1. Onomatopoeia/り. I’m not sure that these words sound exactly like their actions (Is it possible to “sound” like “looking very similar,” which is what そっくり means? Although, maybe it is possible. Maybe the Japanese are just hyper-aware of the sounds of different actions. I guess they do have way more noises than English. Hmm…), but they are at least more aurally interesting than your average word. They also extend on the emphasis theory. The number of superlatives in the group is impressive. One I picked up from a friend is ごっつい, which I think means “huge.” I wonder if there are any XっXり words that haven’t been taken by meanings yet. Get ’em quick before some domain-name squatter can.

2. と. I believe all of the words in this category are adverbs, whereas the words in the り category can actually be verbs themselves. I guess that proves と is a nearly universal marker of adverb-ness? Again these are used to modify verbs and make them even more extreme.

I think the best way to get used to these is to not study them on their own; they almost always work with other verbs, and you should pick one or two for each pattern. Generally they only work with a very limited range of verbs anyway. さっぱり, for example, is used almost exclusively with 忘れる or 分からない, implying a complete blankness of mind.

The other trick is to figure out which ones work on their own (ばっちりです! そっくりです!) and which ones work with する (すっきりした! ).

Great stuff. My personal favorites are ばっちり (with uncomfortably dorky thumbs up), そっくり (I am ルパン) and こっそり (eating onigiri on the train).

Cool Kanji – 牡蠣


Welcome to July, month of terrible heat and humidity. The good news is that we are halfway through the Oyster-less months.
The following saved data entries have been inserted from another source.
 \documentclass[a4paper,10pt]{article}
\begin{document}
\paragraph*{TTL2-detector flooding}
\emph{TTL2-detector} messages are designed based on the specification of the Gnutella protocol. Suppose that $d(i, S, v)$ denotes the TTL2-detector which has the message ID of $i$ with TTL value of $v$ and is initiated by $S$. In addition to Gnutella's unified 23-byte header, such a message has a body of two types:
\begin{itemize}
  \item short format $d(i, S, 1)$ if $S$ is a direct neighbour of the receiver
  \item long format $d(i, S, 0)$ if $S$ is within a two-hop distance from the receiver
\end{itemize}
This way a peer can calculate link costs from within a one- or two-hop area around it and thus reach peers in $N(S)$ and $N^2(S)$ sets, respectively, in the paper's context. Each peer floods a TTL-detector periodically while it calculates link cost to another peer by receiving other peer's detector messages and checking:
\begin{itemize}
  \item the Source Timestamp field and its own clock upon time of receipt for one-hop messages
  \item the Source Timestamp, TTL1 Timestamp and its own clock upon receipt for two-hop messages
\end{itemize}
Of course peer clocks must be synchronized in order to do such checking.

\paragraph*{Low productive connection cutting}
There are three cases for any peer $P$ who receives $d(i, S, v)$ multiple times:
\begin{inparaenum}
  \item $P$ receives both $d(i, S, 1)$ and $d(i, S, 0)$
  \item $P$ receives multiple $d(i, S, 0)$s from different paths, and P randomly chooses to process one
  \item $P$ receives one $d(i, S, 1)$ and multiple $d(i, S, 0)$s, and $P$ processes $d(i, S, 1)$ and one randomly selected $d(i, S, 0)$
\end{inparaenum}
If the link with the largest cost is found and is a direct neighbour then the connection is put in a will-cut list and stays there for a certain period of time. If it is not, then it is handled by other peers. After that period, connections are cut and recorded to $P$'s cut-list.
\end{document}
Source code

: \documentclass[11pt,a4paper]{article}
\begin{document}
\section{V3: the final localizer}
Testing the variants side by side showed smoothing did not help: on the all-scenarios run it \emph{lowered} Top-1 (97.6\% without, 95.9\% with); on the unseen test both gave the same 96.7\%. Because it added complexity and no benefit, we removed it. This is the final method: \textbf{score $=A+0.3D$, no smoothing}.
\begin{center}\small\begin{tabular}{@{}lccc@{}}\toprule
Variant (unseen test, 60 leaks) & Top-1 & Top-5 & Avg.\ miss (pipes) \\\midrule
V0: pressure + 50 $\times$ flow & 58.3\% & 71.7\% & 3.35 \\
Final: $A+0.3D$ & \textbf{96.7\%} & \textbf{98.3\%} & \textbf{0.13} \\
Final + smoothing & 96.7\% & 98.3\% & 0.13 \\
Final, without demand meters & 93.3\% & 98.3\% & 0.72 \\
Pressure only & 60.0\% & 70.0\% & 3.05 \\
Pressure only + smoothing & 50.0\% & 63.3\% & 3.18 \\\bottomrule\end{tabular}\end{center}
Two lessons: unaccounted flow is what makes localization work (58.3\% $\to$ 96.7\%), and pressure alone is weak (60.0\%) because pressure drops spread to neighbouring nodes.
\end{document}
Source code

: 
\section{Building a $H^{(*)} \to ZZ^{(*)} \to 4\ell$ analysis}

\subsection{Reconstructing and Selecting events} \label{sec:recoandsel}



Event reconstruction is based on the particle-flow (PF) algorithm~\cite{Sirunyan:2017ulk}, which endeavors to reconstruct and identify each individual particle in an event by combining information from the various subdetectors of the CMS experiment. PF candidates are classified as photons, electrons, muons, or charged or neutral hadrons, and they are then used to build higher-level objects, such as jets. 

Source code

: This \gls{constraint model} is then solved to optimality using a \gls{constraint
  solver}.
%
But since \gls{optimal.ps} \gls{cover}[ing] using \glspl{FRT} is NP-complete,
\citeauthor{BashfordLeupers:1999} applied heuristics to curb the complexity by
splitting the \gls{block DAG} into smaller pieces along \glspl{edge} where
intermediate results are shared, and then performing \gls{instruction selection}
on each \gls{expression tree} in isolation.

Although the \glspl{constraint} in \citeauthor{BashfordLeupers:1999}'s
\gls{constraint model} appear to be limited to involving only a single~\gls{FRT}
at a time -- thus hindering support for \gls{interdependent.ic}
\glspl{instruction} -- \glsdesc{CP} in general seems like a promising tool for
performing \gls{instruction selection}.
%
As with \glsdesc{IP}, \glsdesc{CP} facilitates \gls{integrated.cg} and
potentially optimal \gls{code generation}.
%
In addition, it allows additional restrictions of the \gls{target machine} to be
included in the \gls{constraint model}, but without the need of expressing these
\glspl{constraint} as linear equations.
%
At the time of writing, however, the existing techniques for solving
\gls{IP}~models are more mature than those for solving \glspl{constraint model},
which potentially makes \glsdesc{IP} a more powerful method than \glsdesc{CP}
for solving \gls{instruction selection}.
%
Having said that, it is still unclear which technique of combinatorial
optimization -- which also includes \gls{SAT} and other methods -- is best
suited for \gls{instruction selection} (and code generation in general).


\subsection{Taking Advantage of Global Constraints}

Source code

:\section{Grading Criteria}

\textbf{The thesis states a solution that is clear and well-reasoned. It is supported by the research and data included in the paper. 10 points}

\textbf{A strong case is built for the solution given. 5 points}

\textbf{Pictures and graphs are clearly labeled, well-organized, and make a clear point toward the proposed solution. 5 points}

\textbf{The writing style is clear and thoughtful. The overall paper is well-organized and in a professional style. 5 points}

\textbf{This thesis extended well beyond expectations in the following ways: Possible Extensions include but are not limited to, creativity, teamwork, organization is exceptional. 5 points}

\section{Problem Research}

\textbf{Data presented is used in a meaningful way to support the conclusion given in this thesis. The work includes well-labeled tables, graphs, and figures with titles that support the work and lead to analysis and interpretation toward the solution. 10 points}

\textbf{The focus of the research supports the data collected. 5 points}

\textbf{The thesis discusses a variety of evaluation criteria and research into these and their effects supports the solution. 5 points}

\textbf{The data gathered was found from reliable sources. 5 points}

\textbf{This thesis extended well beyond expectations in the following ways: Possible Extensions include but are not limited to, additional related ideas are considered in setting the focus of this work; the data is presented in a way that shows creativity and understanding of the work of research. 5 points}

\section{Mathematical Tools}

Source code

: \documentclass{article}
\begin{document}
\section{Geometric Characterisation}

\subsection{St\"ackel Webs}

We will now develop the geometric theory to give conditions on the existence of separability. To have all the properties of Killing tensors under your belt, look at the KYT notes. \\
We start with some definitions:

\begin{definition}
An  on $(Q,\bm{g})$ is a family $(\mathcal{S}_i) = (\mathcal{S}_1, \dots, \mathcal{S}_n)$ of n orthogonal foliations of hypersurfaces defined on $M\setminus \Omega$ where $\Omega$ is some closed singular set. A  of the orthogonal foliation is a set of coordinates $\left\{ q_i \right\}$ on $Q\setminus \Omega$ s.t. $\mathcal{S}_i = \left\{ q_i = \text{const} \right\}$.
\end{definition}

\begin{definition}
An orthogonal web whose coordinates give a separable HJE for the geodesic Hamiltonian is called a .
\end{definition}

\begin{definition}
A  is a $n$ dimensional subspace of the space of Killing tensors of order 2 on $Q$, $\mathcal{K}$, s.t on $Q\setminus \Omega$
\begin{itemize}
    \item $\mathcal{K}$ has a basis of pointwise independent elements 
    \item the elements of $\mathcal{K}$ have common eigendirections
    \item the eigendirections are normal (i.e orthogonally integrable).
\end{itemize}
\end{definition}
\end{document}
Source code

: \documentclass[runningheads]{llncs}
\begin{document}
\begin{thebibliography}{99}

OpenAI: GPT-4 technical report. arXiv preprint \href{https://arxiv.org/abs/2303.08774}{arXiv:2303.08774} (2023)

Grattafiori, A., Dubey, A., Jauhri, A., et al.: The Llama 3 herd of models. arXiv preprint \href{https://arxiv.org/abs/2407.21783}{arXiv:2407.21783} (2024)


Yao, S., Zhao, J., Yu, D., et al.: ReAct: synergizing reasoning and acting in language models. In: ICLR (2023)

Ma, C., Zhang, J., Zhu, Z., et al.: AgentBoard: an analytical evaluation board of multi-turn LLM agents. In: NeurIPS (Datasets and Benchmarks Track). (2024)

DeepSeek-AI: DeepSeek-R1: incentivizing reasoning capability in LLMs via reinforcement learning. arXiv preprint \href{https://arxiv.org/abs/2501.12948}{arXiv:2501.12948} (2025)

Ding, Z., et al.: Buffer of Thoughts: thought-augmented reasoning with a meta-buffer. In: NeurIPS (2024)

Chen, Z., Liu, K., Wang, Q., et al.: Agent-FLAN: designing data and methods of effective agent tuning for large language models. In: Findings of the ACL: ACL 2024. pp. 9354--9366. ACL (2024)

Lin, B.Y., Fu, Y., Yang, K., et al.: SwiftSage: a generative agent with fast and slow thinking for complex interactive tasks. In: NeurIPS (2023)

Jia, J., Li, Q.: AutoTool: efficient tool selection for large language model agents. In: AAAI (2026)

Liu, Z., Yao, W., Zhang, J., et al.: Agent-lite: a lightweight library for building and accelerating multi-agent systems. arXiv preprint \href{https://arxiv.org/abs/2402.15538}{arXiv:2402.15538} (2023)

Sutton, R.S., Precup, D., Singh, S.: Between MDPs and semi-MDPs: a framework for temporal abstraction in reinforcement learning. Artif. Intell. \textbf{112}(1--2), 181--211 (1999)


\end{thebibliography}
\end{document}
May, June, July and August, otherwise known as months without an R, are the months when raw oysters are supposed to be dangerous to eat. Which is why we should celebrate Oyster Day on September 1. I had a small celebration last year and posted about the famous tongue twister 隣の客は、よくカキ食う客だ

I have discovered one thing about oysters since last year: the カキ in the tongue twister is actually an unexciting fruit, the persimmon, and not a delicious briny mollusk, the oyster. This, to me, is an outrage. I can’t think of a more boring fruit than the persimmon. Obviously, the 隣の客 has no taste at all.

So I suggest we replace the カキ in the tongue twister and try to restore 牡蠣 (oysters) to their full glory.

Two months until Oyster Day. I plan on trying to arrange some kind of meetup. If you are interested, let me know.